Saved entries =
::::::::

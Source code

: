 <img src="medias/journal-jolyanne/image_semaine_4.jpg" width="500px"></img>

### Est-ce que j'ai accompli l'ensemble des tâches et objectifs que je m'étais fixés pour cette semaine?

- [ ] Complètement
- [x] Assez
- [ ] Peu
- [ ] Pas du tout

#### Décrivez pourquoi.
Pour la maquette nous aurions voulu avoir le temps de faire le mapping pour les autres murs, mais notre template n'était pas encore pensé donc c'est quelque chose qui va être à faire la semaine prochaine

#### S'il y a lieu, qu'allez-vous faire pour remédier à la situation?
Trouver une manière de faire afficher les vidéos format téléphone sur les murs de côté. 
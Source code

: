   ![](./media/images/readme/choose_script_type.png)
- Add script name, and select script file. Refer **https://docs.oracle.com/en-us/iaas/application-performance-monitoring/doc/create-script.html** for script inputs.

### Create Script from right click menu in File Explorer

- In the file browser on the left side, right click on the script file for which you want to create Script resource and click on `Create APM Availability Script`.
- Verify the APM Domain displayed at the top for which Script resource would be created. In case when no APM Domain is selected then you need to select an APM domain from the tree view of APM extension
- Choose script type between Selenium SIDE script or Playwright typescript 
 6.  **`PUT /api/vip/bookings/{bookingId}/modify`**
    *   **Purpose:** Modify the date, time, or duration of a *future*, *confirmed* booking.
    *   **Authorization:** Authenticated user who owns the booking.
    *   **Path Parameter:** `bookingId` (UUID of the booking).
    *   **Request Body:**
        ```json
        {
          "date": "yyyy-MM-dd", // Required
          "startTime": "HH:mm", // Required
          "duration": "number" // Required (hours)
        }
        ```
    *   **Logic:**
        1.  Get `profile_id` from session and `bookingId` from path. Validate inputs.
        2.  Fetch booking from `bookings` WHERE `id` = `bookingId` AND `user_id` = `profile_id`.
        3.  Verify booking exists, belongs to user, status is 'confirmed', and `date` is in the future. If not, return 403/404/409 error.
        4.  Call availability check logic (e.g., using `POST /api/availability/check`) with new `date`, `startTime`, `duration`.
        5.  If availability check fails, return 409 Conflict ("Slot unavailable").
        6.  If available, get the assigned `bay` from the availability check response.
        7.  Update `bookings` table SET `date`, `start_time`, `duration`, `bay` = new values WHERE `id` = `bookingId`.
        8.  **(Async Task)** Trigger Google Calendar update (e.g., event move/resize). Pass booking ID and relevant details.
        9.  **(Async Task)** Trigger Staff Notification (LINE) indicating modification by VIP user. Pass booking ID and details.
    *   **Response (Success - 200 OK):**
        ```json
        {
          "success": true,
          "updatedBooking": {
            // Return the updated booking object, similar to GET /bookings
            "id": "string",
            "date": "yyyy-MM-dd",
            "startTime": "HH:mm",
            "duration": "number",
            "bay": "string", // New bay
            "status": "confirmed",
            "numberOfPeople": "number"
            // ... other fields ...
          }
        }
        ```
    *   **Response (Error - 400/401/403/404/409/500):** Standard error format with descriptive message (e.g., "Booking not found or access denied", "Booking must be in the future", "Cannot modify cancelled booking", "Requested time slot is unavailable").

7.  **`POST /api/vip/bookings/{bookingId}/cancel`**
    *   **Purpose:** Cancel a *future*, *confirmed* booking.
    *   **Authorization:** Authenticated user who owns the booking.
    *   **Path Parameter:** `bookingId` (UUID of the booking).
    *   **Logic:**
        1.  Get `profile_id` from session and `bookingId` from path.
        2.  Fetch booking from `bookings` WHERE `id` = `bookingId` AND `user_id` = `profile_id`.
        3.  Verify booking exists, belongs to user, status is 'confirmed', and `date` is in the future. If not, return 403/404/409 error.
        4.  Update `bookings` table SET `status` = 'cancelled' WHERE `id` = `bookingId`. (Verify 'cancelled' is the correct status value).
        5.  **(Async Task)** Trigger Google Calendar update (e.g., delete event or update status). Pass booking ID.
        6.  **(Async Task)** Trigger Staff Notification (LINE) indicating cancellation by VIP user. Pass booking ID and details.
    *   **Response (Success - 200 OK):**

::::::::

Work request = How many lines in the records above contain the word "click"? Answer with the number only.

Exercise output = 2